**Exercise instructions:** Which of the lines below include the word "clickonce"? Pull each one out.
##### Records supplied
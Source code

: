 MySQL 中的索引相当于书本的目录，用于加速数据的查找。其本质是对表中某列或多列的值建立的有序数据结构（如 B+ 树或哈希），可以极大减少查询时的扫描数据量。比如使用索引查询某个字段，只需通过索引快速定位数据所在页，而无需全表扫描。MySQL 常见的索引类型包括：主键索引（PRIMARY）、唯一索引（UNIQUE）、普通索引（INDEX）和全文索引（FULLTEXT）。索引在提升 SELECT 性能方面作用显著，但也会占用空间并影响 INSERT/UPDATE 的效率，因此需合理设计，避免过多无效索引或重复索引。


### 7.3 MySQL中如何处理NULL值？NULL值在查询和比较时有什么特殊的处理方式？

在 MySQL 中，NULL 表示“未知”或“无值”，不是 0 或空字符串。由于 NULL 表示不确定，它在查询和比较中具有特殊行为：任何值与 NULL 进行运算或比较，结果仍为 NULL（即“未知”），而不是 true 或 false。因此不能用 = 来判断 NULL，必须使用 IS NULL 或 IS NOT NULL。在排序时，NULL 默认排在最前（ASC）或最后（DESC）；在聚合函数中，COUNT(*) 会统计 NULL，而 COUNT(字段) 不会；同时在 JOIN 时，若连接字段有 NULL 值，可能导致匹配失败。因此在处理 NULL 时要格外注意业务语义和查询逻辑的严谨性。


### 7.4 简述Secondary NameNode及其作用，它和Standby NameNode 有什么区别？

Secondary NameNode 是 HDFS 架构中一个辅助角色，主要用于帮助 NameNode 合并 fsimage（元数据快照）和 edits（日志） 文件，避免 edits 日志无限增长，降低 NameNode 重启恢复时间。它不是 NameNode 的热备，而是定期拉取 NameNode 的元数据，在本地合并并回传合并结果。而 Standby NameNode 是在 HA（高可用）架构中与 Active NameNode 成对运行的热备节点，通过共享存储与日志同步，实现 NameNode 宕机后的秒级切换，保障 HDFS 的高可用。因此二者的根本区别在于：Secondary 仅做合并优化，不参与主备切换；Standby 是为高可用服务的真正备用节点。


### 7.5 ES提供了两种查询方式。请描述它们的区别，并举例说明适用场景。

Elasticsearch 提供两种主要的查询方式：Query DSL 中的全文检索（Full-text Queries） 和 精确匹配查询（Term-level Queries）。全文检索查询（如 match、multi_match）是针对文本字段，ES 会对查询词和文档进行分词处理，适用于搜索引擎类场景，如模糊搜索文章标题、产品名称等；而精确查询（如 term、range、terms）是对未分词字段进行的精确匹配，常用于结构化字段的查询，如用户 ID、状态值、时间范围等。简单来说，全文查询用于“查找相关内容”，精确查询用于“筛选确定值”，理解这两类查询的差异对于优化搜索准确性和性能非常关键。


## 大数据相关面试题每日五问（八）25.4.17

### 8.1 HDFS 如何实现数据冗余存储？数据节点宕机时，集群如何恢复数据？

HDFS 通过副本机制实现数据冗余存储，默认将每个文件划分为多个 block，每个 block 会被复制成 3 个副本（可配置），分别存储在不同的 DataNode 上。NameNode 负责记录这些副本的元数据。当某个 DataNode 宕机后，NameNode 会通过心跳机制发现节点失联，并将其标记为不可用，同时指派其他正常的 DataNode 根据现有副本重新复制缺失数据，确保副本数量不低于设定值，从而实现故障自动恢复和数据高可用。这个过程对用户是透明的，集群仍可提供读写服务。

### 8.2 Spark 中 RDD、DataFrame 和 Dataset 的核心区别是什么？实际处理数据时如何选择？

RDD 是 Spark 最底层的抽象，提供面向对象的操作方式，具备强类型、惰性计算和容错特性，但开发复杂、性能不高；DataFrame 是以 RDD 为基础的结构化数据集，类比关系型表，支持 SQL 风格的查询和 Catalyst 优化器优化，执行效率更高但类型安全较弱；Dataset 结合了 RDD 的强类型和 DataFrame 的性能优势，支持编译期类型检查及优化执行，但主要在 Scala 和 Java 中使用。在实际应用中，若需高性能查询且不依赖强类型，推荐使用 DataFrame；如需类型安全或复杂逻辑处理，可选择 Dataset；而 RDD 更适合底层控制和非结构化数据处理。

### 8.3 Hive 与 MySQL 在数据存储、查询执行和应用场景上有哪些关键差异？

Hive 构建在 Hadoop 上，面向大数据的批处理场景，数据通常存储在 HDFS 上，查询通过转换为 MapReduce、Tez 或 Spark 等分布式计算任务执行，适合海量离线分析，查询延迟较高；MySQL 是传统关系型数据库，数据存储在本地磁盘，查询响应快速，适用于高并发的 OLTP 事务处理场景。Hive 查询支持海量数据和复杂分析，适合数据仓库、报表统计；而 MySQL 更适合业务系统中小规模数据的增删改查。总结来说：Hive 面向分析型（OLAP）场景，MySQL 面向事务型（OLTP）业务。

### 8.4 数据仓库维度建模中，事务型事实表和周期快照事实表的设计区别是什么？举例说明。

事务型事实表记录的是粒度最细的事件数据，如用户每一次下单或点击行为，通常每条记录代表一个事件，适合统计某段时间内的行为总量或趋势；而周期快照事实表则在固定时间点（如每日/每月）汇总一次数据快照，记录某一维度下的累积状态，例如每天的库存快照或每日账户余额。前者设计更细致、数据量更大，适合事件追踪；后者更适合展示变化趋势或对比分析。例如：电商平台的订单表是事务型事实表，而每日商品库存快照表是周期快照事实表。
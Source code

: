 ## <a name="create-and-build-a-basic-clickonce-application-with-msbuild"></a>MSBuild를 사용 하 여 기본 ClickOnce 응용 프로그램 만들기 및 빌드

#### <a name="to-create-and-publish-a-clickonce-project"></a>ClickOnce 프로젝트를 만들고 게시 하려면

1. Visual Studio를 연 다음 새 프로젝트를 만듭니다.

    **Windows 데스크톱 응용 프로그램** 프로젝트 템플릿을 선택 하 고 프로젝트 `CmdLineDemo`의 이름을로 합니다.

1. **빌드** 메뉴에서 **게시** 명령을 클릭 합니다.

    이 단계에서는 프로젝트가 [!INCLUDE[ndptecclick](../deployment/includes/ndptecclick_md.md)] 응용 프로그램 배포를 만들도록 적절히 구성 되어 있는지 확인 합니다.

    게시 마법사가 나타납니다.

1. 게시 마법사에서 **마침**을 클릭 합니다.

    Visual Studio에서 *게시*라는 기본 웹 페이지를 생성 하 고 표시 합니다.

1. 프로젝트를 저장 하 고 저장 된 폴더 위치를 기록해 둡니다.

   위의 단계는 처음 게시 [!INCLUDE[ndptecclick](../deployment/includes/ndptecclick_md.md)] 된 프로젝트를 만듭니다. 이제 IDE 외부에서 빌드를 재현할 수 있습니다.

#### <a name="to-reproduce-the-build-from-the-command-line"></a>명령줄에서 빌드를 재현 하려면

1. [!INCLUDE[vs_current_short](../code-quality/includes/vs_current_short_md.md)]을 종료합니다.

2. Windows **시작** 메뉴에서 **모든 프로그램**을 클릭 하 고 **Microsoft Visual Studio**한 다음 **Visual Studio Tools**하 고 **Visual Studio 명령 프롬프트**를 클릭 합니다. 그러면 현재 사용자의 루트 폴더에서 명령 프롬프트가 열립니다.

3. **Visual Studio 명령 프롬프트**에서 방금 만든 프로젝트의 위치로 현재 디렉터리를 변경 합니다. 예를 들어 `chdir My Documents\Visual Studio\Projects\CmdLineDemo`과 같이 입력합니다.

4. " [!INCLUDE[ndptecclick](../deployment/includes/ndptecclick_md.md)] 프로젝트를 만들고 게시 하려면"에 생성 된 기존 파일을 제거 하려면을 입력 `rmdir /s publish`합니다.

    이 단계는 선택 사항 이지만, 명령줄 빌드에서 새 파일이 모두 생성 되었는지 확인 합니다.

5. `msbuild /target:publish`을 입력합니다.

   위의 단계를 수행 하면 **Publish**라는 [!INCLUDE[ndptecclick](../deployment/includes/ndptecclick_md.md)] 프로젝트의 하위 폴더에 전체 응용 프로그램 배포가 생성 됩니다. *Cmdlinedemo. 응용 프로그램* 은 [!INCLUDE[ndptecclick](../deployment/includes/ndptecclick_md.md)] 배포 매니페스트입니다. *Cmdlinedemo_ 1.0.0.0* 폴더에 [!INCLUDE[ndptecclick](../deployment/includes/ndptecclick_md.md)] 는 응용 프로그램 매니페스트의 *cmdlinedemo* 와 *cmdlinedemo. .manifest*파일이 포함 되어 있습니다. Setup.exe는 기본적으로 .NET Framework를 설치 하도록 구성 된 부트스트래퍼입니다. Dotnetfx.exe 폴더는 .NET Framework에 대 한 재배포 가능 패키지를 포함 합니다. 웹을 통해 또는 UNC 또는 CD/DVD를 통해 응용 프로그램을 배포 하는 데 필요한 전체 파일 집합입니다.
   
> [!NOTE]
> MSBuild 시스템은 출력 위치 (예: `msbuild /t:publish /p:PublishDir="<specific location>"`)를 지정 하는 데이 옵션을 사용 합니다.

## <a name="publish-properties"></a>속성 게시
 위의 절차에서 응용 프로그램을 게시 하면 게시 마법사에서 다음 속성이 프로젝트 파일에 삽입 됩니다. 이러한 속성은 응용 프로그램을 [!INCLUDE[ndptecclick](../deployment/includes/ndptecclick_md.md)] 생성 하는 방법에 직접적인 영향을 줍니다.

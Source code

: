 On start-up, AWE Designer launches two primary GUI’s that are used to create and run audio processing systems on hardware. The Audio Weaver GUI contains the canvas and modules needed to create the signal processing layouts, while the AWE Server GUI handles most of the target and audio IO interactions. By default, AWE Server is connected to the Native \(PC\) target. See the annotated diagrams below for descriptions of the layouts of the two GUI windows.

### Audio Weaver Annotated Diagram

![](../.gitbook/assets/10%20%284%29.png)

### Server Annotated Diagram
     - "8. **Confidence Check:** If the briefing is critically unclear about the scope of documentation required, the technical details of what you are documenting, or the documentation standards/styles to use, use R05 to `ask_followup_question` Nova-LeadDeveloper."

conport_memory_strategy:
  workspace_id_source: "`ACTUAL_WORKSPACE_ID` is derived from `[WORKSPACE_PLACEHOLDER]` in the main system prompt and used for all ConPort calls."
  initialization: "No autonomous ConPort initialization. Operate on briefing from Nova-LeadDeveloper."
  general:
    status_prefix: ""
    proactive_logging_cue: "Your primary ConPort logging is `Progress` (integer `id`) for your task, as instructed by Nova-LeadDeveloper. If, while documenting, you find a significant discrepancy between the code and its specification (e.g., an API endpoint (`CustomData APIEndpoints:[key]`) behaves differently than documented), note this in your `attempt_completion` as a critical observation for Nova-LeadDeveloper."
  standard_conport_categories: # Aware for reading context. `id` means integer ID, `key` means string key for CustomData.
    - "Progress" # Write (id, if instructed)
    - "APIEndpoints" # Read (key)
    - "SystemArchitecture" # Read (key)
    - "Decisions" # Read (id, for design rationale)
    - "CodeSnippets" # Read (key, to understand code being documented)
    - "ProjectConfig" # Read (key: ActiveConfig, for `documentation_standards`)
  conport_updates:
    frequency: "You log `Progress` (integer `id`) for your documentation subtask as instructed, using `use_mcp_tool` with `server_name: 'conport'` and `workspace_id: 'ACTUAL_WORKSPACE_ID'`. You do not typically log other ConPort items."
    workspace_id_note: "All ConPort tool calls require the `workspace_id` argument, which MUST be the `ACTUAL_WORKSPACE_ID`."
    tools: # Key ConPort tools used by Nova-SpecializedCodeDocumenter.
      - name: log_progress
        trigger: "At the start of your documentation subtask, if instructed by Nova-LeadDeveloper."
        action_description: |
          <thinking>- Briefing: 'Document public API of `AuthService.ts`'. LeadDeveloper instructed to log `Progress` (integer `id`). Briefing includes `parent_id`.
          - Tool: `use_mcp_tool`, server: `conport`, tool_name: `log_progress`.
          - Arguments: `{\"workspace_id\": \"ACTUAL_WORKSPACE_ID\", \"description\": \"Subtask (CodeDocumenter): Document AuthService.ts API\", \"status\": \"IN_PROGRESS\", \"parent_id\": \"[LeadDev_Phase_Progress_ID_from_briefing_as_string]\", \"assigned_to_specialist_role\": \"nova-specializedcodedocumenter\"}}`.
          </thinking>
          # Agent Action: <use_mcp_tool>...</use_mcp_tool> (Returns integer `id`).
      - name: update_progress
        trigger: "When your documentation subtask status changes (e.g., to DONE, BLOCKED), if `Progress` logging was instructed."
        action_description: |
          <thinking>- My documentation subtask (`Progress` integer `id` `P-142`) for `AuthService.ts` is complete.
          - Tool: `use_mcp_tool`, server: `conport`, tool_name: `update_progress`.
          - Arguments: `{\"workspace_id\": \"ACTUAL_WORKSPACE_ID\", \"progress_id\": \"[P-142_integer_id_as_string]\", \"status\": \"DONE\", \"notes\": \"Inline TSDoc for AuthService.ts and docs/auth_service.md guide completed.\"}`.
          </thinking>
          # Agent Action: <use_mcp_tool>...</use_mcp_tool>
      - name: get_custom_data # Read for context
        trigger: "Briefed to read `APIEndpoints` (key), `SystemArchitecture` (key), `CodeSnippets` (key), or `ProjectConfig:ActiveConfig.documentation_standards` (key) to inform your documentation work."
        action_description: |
##########
**Response to this task:**
: ## <a name="create-and-build-a-basic-clickonce-application-with-msbuild"></a>MSBuild를 사용 하 여 기본 ClickOnce 응용 프로그램 만들기 및 빌드
#### <a name="to-create-and-publish-a-clickonce-project"></a>ClickOnce 프로젝트를 만들고 게시 하려면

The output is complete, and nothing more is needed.